## Exercise instructions
From the first line to the last, restate the material word for word, omitting pictures.
"""
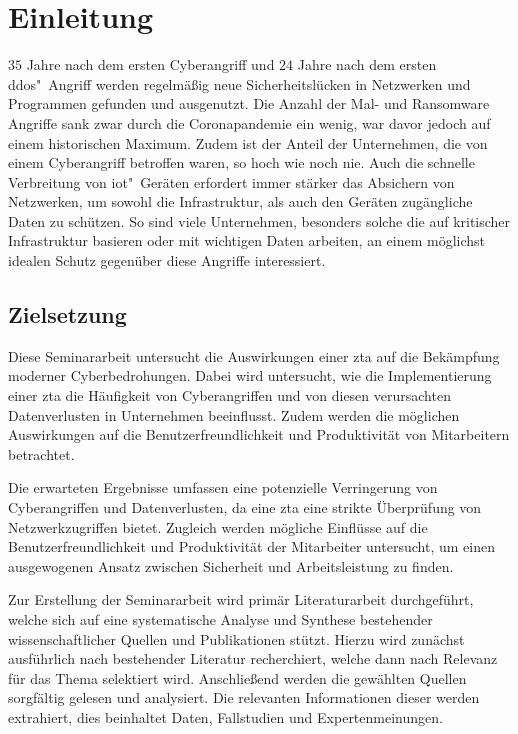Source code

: \section{Einleitung}\label{sec:einleitung}

$35$ Jahre nach dem ersten Cyberangriff\autocite[\vglf][]{shackelford-2018} und $24$ Jahre nach dem ersten \ac{ddos}"~Angriff\autocite[\vglf][]{mit-2019} werden regelmäßig neue Sicherheitslücken in Netzwerken und Programmen gefunden und ausgenutzt.
Die Anzahl der Mal- und Ransomware Angriffe sank zwar durch die Coronapandemie ein wenig, war davor jedoch auf einem historischen Maximum.\autocites[][]{statista-malware}[][]{statista-ransomware}
Zudem ist der Anteil der Unternehmen, die von einem Cyberangriff betroffen waren, so hoch wie noch nie.\autocite{statista-share-ransomware}
Auch die schnelle Verbreitung von \ac{iot}"~Geräten erfordert immer stärker das Absichern von Netzwerken, um sowohl die Infrastruktur, als auch den Geräten zugängliche Daten zu schützen.\autocite[\vglf][]{syed:2022}
So sind viele Unternehmen, besonders solche die auf kritischer Infrastruktur basieren oder mit wichtigen Daten arbeiten, an einem möglichst idealen Schutz gegenüber diese Angriffe interessiert.

\subsection{Zielsetzung}\label{subsec:zielsetzung}
Diese Seminararbeit untersucht die Auswirkungen einer \ac{zta} auf die Bekämpfung moderner Cyberbedrohungen.
Dabei wird untersucht, wie die Implementierung einer \ac{zta} die Häufigkeit von Cyberangriffen und von diesen verursachten Datenverlusten in Unternehmen beeinflusst.
Zudem werden die möglichen Auswirkungen auf die Benutzerfreundlichkeit und Produktivität von Mitarbeitern betrachtet.

Die erwarteten Ergebnisse umfassen eine potenzielle Verringerung von Cyberangriffen und Datenverlusten, da eine \ac{zta} eine strikte Überprüfung von Netzwerkzugriffen bietet.
Zugleich werden mögliche Einflüsse auf die Benutzerfreundlichkeit und Produktivität der Mitarbeiter untersucht, um einen ausgewogenen Ansatz zwischen Sicherheit und Arbeitsleistung zu finden.

Zur Erstellung der Seminararbeit wird primär Literaturarbeit durchgeführt, welche sich auf eine systematische Analyse und Synthese bestehender wissenschaftlicher Quellen und Publikationen stützt.
Hierzu wird zunächst ausführlich nach bestehender Literatur recherchiert, welche dann nach Relevanz für das Thema selektiert wird.
Anschließend werden die gewählten Quellen sorgfältig gelesen und analysiert.
Die relevanten Informationen dieser werden extrahiert, dies beinhaltet Daten, Fallstudien und Expertenmeinungen.

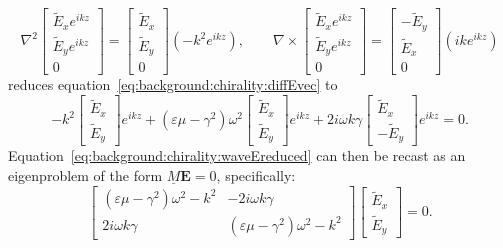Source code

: \begin{equation}
    \nabla^2 
    \begin{bmatrix}
        \tilde E_x e^{i k z}\\ 
        \tilde E_y e^{i k z} \\
        0 
    \end{bmatrix} 
    = 
    \begin{bmatrix} 
        \tilde E_x \\ 
        \tilde E_y \\ 
        0 
    \end{bmatrix} 
    (-k^2 e^{i k z}), \qquad
    \nabla \times
    \begin{bmatrix}
        \tilde E_x e^{i k z}\\ 
        \tilde E_y e^{i k z} \\
        0 
    \end{bmatrix} 
    = 
    \begin{bmatrix} 
        -\tilde E_y \\ 
        \tilde E_x \\ 
        0 
    \end{bmatrix} 
    (i k e^{i k z}) 
\end{equation}
reduces equation~\ref{eq:background:chirality:diffEvec} to
\begin{equation}\label{eq:background:chirality:waveEreduced}
    -k^2 \begin{bmatrix}\tilde E_x\\ \tilde E_y\end{bmatrix} e^{i k z} + (\varepsilon \mu - \gamma^2)\omega^2 \begin{bmatrix}\tilde E_x\\ \tilde E_y\end{bmatrix} e^{i k z} + 2 i \omega k \gamma \begin{bmatrix}\tilde E_x\\ -\tilde E_y\end{bmatrix} e^{i k z} = 0.
\end{equation}
Equation~\ref{eq:background:chirality:waveEreduced} can then be recast as an eigenproblem of the form $\underline{M}\mathbf{E} = 0$, specifically:
\begin{equation}
    \begin{bmatrix}
		(\varepsilon \mu - \gamma^2)\omega^2 -k^2  & -2 i \omega k \gamma \\ 
		2 i \omega k \gamma & (\varepsilon \mu - \gamma^2)\omega^2 -k^2
    \end{bmatrix}
    \begin{bmatrix} 
        \tilde E_x \\ 
        \tilde E_y
    \end{bmatrix} 
    = 0.
\end{equation}
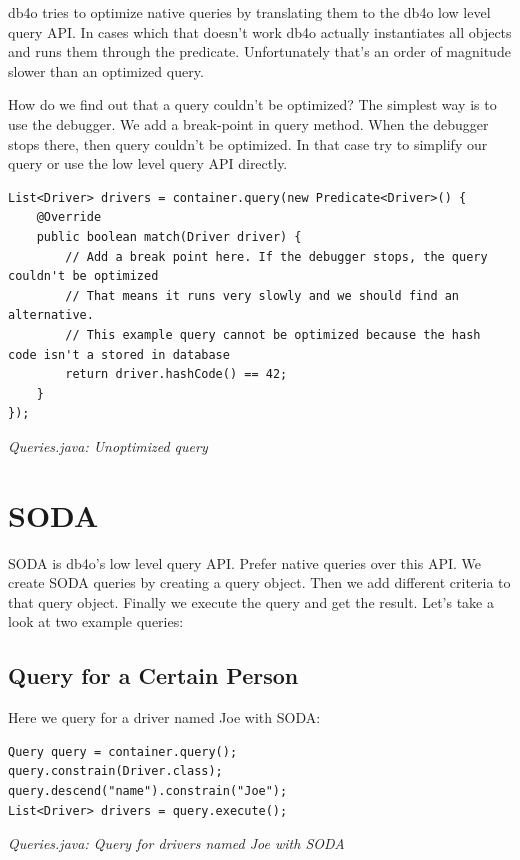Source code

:db4o tries to optimize native queries by translating them to the db4o low level query API. In cases which that doesn't work db4o actually instantiates all objects and runs them through the predicate. Unfortunately that's an order of magnitude slower than an optimized query.

How do we find out that a query couldn't be optimized? The simplest way is to use the debugger. We add a break-point in query method. When the debugger stops there, then query couldn't be optimized. In that case try to simplify our query or use the low level query API directly.

\begin{lstlisting}
List<Driver> drivers = container.query(new Predicate<Driver>() {
    @Override
    public boolean match(Driver driver) {
        // Add a break point here. If the debugger stops, the query couldn't be optimized
        // That means it runs very slowly and we should find an alternative.
        // This example query cannot be optimized because the hash code isn't a stored in database
        return driver.hashCode() == 42;
    }
});
\end{lstlisting}

{\small\itshape Queries.java: Unoptimized query\par}
\medskip

\section{SODA}
\label{tut:queries:soda}

SODA is db4o's low level query API. Prefer native queries over this API. We create SODA queries by creating a query object. Then we add different criteria to that query object. Finally we execute the query and get the result. Let's take a look at two example queries:

\subsection*{Query for a Certain Person}

Here we query for a driver named Joe with SODA:

\begin{lstlisting}
Query query = container.query();
query.constrain(Driver.class);
query.descend("name").constrain("Joe");
List<Driver> drivers = query.execute();
\end{lstlisting}

{\small\itshape Queries.java: Query for drivers named Joe with SODA\par}
\medskip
"""
## Response for this exercise
Source code

: \section{Einleitung}\label{sec:einleitung}

$35$ Jahre nach dem ersten Cyberangriff\autocite[\vglf][]{shackelford-2018} und $24$ Jahre nach dem ersten \ac{ddos}"~Angriff\autocite[\vglf][]{mit-2019} werden regelmäßig neue Sicherheitslücken in Netzwerken und Programmen gefunden und ausgenutzt.
Die Anzahl der Mal- und Ransomware Angriffe sank zwar durch die Coronapandemie ein wenig, war davor jedoch auf einem historischen Maximum.\autocites[][]{statista-malware}[][]{statista-ransomware}
Zudem ist der Anteil der Unternehmen, die von einem Cyberangriff betroffen waren, so hoch wie noch nie.\autocite{statista-share-ransomware}
Auch die schnelle Verbreitung von \ac{iot}"~Geräten erfordert immer stärker das Absichern von Netzwerken, um sowohl die Infrastruktur, als auch den Geräten zugängliche Daten zu schützen.\autocite[\vglf][]{syed:2022}
So sind viele Unternehmen, besonders solche die auf kritischer Infrastruktur basieren oder mit wichtigen Daten arbeiten, an einem möglichst idealen Schutz gegenüber diese Angriffe interessiert.

\subsection{Zielsetzung}\label{subsec:zielsetzung}
Diese Seminararbeit untersucht die Auswirkungen einer \ac{zta} auf die Bekämpfung moderner Cyberbedrohungen.
Dabei wird untersucht, wie die Implementierung einer \ac{zta} die Häufigkeit von Cyberangriffen und von diesen verursachten Datenverlusten in Unternehmen beeinflusst.
Zudem werden die möglichen Auswirkungen auf die Benutzerfreundlichkeit und Produktivität von Mitarbeitern betrachtet.

Die erwarteten Ergebnisse umfassen eine potenzielle Verringerung von Cyberangriffen und Datenverlusten, da eine \ac{zta} eine strikte Überprüfung von Netzwerkzugriffen bietet.
Zugleich werden mögliche Einflüsse auf die Benutzerfreundlichkeit und Produktivität der Mitarbeiter untersucht, um einen ausgewogenen Ansatz zwischen Sicherheit und Arbeitsleistung zu finden.

Zur Erstellung der Seminararbeit wird primär Literaturarbeit durchgeführt, welche sich auf eine systematische Analyse und Synthese bestehender wissenschaftlicher Quellen und Publikationen stützt.
Hierzu wird zunächst ausführlich nach bestehender Literatur recherchiert, welche dann nach Relevanz für das Thema selektiert wird.
Anschließend werden die gewählten Quellen sorgfältig gelesen und analysiert.
Die relevanten Informationen dieser werden extrahiert, dies beinhaltet Daten, Fallstudien und Expertenmeinungen.

Source code

: \begin{equation}
    \nabla^2 
    \begin{bmatrix}
        \tilde E_x e^{i k z}\\ 
        \tilde E_y e^{i k z} \\
        0 
    \end{bmatrix} 
    = 
    \begin{bmatrix} 
        \tilde E_x \\ 
        \tilde E_y \\ 
        0 
    \end{bmatrix} 
    (-k^2 e^{i k z}), \qquad
    \nabla \times
    \begin{bmatrix}
        \tilde E_x e^{i k z}\\ 
        \tilde E_y e^{i k z} \\
        0 
    \end{bmatrix} 
    = 
    \begin{bmatrix} 
        -\tilde E_y \\ 
        \tilde E_x \\ 
        0 
    \end{bmatrix} 
    (i k e^{i k z}) 
\end{equation}
reduces equation~\ref{eq:background:chirality:diffEvec} to
\begin{equation}\label{eq:background:chirality:waveEreduced}
    -k^2 \begin{bmatrix}\tilde E_x\\ \tilde E_y\end{bmatrix} e^{i k z} + (\varepsilon \mu - \gamma^2)\omega^2 \begin{bmatrix}\tilde E_x\\ \tilde E_y\end{bmatrix} e^{i k z} + 2 i \omega k \gamma \begin{bmatrix}\tilde E_x\\ -\tilde E_y\end{bmatrix} e^{i k z} = 0.
\end{equation}
Equation~\ref{eq:background:chirality:waveEreduced} can then be recast as an eigenproblem of the form $\underline{M}\mathbf{E} = 0$, specifically:
\begin{equation}
    \begin{bmatrix}
		(\varepsilon \mu - \gamma^2)\omega^2 -k^2  & -2 i \omega k \gamma \\ 
		2 i \omega k \gamma & (\varepsilon \mu - \gamma^2)\omega^2 -k^2
    \end{bmatrix}
    \begin{bmatrix} 
        \tilde E_x \\ 
        \tilde E_y
    \end{bmatrix} 
    = 0.
\end{equation}
Source code

:db4o tries to optimize native queries by translating them to the db4o low level query API. In cases which that doesn't work db4o actually instantiates all objects and runs them through the predicate. Unfortunately that's an order of magnitude slower than an optimized query.

How do we find out that a query couldn't be optimized? The simplest way is to use the debugger. We add a break-point in query method. When the debugger stops there, then query couldn't be optimized. In that case try to simplify our query or use the low level query API directly.

\begin{lstlisting}
List<Driver> drivers = container.query(new Predicate<Driver>() {
    @Override
    public boolean match(Driver driver) {
        // Add a break point here. If the debugger stops, the query couldn't be optimized
        // That means it runs very slowly and we should find an alternative.
        // This example query cannot be optimized because the hash code isn't a stored in database
        return driver.hashCode() == 42;
    }
});
\end{lstlisting}

{\small\itshape Queries.java: Unoptimized query\par}
\medskip

\section{SODA}
\label{tut:queries:soda}

SODA is db4o's low level query API. Prefer native queries over this API. We create SODA queries by creating a query object. Then we add different criteria to that query object. Finally we execute the query and get the result. Let's take a look at two example queries:

\subsection*{Query for a Certain Person}

Here we query for a driver named Joe with SODA:

\begin{lstlisting}
Query query = container.query();
query.constrain(Driver.class);
query.descend("name").constrain("Joe");
List<Driver> drivers = query.execute();
\end{lstlisting}

{\small\itshape Queries.java: Query for drivers named Joe with SODA\par}
\medskip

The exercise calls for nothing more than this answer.